WORK REQUEST:
In the data below, one line contains "Primary: portfolio described below." and a later one contains "The annotated bibliography will". Print both, with every line between them, exactly and alone.

MATERIAL FOR THE TASK:
########################################

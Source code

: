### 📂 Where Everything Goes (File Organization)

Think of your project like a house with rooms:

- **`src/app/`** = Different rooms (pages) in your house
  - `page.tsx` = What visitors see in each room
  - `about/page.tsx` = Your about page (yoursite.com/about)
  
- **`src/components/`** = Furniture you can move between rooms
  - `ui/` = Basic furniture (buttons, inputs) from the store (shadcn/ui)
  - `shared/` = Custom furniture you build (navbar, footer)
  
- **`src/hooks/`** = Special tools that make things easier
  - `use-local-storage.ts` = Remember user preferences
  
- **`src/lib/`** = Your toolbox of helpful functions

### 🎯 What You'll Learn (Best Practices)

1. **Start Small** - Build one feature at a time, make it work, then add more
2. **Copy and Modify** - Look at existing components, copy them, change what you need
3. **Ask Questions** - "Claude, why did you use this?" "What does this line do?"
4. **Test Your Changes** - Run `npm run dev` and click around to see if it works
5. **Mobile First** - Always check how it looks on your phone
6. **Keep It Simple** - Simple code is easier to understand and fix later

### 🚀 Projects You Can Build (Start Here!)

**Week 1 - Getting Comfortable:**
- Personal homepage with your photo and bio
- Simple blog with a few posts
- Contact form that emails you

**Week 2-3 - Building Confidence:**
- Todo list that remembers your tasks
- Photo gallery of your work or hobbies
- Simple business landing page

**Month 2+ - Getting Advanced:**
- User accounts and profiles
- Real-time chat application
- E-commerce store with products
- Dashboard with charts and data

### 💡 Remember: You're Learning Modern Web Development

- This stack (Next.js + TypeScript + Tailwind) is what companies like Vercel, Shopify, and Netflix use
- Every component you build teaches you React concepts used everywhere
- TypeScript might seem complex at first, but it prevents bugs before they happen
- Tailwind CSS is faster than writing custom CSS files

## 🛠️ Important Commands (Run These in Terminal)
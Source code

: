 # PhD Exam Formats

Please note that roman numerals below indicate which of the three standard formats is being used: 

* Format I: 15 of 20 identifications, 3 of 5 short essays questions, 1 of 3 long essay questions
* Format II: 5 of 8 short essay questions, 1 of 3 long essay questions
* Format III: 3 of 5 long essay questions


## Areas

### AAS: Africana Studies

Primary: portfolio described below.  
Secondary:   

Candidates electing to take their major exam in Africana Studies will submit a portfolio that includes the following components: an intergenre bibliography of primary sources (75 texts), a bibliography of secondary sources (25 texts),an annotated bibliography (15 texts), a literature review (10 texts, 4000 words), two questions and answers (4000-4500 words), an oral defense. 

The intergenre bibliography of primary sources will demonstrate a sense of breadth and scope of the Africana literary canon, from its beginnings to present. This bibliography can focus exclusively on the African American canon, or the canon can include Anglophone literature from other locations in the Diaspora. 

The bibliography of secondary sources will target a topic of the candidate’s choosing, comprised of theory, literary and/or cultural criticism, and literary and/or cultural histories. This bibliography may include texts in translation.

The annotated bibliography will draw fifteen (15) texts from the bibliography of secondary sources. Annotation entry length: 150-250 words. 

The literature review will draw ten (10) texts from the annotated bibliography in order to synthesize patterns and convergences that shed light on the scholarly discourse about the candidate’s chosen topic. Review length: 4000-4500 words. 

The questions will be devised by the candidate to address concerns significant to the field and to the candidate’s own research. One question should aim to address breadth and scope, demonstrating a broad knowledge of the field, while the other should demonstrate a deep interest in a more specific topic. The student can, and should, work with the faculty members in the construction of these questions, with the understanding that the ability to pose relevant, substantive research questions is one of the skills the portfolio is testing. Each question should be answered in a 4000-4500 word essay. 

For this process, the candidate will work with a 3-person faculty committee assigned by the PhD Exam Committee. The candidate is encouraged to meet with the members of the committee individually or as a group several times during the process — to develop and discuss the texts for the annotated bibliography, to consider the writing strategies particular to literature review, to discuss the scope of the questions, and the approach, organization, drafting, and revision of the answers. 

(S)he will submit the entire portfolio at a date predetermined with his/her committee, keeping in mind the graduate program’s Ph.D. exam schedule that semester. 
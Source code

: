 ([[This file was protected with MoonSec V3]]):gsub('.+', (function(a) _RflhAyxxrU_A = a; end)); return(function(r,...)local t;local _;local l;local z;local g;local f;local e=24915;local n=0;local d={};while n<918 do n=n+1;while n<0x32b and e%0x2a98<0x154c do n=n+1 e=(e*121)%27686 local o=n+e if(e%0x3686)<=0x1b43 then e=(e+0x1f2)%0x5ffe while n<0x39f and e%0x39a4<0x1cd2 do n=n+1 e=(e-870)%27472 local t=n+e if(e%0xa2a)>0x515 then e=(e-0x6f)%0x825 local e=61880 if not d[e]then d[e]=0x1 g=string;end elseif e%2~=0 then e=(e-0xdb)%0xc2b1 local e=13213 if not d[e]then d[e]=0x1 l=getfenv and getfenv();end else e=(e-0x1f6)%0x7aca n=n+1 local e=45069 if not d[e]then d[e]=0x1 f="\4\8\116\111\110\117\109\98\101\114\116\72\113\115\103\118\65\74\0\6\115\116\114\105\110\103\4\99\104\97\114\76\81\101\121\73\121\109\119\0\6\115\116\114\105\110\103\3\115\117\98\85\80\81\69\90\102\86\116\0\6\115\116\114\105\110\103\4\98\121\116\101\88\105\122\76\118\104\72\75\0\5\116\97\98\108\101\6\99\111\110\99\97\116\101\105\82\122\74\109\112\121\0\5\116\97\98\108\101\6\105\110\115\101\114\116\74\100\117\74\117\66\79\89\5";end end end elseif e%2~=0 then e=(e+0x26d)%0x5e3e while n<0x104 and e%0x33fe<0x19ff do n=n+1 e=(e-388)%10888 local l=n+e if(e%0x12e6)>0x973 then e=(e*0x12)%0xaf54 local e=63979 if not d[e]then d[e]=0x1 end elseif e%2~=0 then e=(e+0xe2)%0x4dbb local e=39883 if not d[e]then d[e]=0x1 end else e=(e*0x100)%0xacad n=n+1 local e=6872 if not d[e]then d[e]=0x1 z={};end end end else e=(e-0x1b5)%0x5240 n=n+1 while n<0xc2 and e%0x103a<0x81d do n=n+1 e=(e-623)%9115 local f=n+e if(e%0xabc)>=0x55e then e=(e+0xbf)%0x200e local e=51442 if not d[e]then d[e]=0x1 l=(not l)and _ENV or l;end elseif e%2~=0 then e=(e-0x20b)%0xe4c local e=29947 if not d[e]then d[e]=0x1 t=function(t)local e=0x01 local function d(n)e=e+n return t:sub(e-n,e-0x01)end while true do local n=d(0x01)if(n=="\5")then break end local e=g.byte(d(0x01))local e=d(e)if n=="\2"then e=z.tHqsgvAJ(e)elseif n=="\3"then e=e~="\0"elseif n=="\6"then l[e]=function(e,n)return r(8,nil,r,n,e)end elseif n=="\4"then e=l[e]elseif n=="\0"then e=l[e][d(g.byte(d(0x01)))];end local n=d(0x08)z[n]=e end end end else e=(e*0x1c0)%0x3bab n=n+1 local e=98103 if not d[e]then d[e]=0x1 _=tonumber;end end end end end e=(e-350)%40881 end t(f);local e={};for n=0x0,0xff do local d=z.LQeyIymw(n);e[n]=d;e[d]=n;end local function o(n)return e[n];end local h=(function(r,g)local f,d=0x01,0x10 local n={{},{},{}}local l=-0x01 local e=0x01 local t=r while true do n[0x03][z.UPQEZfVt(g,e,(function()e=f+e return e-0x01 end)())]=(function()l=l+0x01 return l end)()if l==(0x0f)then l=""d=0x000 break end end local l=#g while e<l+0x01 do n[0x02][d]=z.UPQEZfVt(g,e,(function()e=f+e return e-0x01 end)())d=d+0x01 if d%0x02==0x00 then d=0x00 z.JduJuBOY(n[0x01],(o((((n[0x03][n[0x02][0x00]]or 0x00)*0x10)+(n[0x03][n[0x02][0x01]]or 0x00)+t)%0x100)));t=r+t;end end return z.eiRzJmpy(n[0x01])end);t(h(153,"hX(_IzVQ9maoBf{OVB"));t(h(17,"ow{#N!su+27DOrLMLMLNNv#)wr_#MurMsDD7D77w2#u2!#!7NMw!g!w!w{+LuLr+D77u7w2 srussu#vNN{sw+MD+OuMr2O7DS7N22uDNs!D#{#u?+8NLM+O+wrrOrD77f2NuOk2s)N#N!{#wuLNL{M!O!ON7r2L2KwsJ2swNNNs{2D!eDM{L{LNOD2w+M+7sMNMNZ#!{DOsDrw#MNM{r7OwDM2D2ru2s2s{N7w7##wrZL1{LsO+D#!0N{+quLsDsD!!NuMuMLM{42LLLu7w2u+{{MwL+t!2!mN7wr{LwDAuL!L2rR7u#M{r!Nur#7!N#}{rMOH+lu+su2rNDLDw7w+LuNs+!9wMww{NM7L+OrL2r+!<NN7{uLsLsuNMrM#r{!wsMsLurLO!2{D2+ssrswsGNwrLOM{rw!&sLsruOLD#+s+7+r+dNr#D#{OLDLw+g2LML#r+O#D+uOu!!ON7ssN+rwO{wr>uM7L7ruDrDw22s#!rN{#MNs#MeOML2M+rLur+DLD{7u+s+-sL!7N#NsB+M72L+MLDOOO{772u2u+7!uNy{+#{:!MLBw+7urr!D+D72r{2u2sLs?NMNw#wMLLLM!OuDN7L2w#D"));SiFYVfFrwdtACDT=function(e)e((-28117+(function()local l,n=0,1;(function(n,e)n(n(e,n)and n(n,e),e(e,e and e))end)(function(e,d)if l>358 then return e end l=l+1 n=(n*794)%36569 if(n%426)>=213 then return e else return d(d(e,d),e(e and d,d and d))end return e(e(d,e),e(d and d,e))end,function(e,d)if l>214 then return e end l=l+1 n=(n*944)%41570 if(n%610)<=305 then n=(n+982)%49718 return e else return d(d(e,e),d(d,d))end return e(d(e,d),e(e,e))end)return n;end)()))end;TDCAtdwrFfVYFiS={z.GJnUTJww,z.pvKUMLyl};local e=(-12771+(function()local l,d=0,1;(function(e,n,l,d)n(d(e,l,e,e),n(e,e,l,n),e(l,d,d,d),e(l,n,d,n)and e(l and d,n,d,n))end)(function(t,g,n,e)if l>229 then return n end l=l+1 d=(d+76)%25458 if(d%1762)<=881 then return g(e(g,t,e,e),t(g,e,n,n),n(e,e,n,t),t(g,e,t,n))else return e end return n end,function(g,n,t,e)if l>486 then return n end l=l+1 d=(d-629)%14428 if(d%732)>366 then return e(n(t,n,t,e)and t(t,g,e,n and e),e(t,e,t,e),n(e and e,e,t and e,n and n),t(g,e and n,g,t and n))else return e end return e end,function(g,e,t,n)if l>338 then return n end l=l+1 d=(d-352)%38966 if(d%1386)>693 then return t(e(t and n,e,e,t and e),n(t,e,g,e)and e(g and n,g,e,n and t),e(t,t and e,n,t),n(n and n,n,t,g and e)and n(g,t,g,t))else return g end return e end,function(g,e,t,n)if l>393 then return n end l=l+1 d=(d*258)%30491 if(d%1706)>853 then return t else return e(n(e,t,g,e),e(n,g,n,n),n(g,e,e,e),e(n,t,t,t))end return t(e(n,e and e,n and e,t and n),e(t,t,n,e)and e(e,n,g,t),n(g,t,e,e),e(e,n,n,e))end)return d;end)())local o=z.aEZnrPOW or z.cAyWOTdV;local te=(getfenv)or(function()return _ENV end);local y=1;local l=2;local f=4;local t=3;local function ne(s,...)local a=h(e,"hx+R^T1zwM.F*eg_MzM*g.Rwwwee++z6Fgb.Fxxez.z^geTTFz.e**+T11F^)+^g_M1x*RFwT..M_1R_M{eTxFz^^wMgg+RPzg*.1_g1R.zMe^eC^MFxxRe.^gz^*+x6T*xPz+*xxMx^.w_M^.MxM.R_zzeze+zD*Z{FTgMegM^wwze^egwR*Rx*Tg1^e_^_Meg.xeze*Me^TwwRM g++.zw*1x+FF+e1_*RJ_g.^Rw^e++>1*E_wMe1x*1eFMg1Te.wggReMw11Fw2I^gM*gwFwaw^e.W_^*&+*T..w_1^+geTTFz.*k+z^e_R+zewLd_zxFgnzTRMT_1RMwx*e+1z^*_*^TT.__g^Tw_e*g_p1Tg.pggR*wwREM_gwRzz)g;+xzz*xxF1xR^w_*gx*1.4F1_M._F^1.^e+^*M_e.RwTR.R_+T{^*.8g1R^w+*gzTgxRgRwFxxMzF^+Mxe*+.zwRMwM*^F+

########################################

RESULT OF THIS TASK:
Primary: portfolio described below.  
Secondary:   

Candidates electing to take their major exam in Africana Studies will submit a portfolio that includes the following components: an intergenre bibliography of primary sources (75 texts), a bibliography of secondary sources (25 texts),an annotated bibliography (15 texts), a literature review (10 texts, 4000 words), two questions and answers (4000-4500 words), an oral defense. 

The intergenre bibliography of primary sources will demonstrate a sense of breadth and scope of the Africana literary canon, from its beginnings to present. This bibliography can focus exclusively on the African American canon, or the canon can include Anglophone literature from other locations in the Diaspora. 

The bibliography of secondary sources will target a topic of the candidate’s choosing, comprised of theory, literary and/or cultural criticism, and literary and/or cultural histories. This bibliography may include texts in translation.

The annotated bibliography will draw fifteen (15) texts from the bibliography of secondary sources. Annotation entry length: 150-250 words. 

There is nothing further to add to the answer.